[[ Data provided open ]]

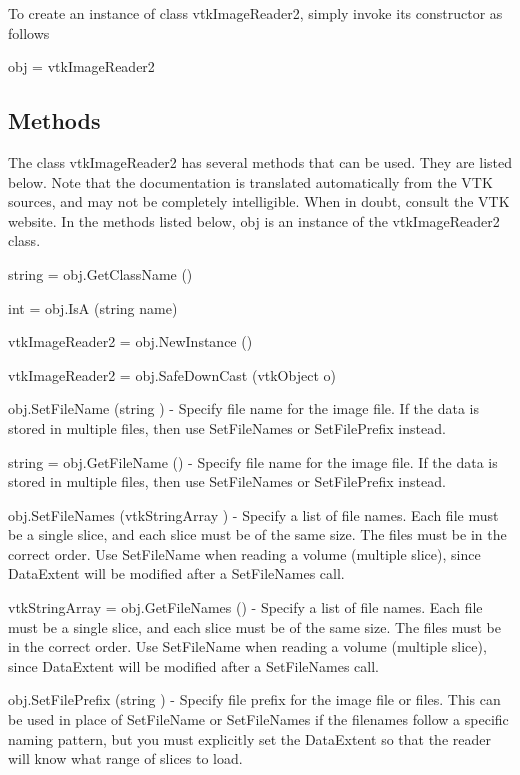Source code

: To create an instance of class vtk\-Image\-Reader2, simply invoke its constructor as follows \begin{DoxyVerb}  obj = vtkImageReader2
\end{DoxyVerb}
 \hypertarget{vtkwidgets_vtkxyplotwidget_Methods}{}\subsection{Methods}\label{vtkwidgets_vtkxyplotwidget_Methods}
The class vtk\-Image\-Reader2 has several methods that can be used. They are listed below. Note that the documentation is translated automatically from the V\-T\-K sources, and may not be completely intelligible. When in doubt, consult the V\-T\-K website. In the methods listed below, {\ttfamily obj} is an instance of the vtk\-Image\-Reader2 class. 
\begin{DoxyItemize}
\item {\ttfamily string = obj.\-Get\-Class\-Name ()}  
\item {\ttfamily int = obj.\-Is\-A (string name)}  
\item {\ttfamily vtk\-Image\-Reader2 = obj.\-New\-Instance ()}  
\item {\ttfamily vtk\-Image\-Reader2 = obj.\-Safe\-Down\-Cast (vtk\-Object o)}  
\item {\ttfamily obj.\-Set\-File\-Name (string )} -\/ Specify file name for the image file. If the data is stored in multiple files, then use Set\-File\-Names or Set\-File\-Prefix instead.  
\item {\ttfamily string = obj.\-Get\-File\-Name ()} -\/ Specify file name for the image file. If the data is stored in multiple files, then use Set\-File\-Names or Set\-File\-Prefix instead.  
\item {\ttfamily obj.\-Set\-File\-Names (vtk\-String\-Array )} -\/ Specify a list of file names. Each file must be a single slice, and each slice must be of the same size. The files must be in the correct order. Use Set\-File\-Name when reading a volume (multiple slice), since Data\-Extent will be modified after a Set\-File\-Names call.  
\item {\ttfamily vtk\-String\-Array = obj.\-Get\-File\-Names ()} -\/ Specify a list of file names. Each file must be a single slice, and each slice must be of the same size. The files must be in the correct order. Use Set\-File\-Name when reading a volume (multiple slice), since Data\-Extent will be modified after a Set\-File\-Names call.  
\item {\ttfamily obj.\-Set\-File\-Prefix (string )} -\/ Specify file prefix for the image file or files. This can be used in place of Set\-File\-Name or Set\-File\-Names if the filenames follow a specific naming pattern, but you must explicitly set the Data\-Extent so that the reader will know what range of slices to load.  

\end{DoxyItemize}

[[ Data provided closed ]]

What the exercise asks: Would you give the data above again word for word, minus the pictures?

Reply:
Source code

: To create an instance of class vtk\-Image\-Reader2, simply invoke its constructor as follows \begin{DoxyVerb}  obj = vtkImageReader2
\end{DoxyVerb}
 \hypertarget{vtkwidgets_vtkxyplotwidget_Methods}{}\subsection{Methods}\label{vtkwidgets_vtkxyplotwidget_Methods}
The class vtk\-Image\-Reader2 has several methods that can be used. They are listed below. Note that the documentation is translated automatically from the V\-T\-K sources, and may not be completely intelligible. When in doubt, consult the V\-T\-K website. In the methods listed below, {\ttfamily obj} is an instance of the vtk\-Image\-Reader2 class. 
\begin{DoxyItemize}
\item {\ttfamily string = obj.\-Get\-Class\-Name ()}  
\item {\ttfamily int = obj.\-Is\-A (string name)}  
\item {\ttfamily vtk\-Image\-Reader2 = obj.\-New\-Instance ()}  
\item {\ttfamily vtk\-Image\-Reader2 = obj.\-Safe\-Down\-Cast (vtk\-Object o)}  
\item {\ttfamily obj.\-Set\-File\-Name (string )} -\/ Specify file name for the image file. If the data is stored in multiple files, then use Set\-File\-Names or Set\-File\-Prefix instead.  
\item {\ttfamily string = obj.\-Get\-File\-Name ()} -\/ Specify file name for the image file. If the data is stored in multiple files, then use Set\-File\-Names or Set\-File\-Prefix instead.  
\item {\ttfamily obj.\-Set\-File\-Names (vtk\-String\-Array )} -\/ Specify a list of file names. Each file must be a single slice, and each slice must be of the same size. The files must be in the correct order. Use Set\-File\-Name when reading a volume (multiple slice), since Data\-Extent will be modified after a Set\-File\-Names call.  
\item {\ttfamily vtk\-String\-Array = obj.\-Get\-File\-Names ()} -\/ Specify a list of file names. Each file must be a single slice, and each slice must be of the same size. The files must be in the correct order. Use Set\-File\-Name when reading a volume (multiple slice), since Data\-Extent will be modified after a Set\-File\-Names call.  
\item {\ttfamily obj.\-Set\-File\-Prefix (string )} -\/ Specify file prefix for the image file or files. This can be used in place of Set\-File\-Name or Set\-File\-Names if the filenames follow a specific naming pattern, but you must explicitly set the Data\-Extent so that the reader will know what range of slices to load.  

\end{DoxyItemize}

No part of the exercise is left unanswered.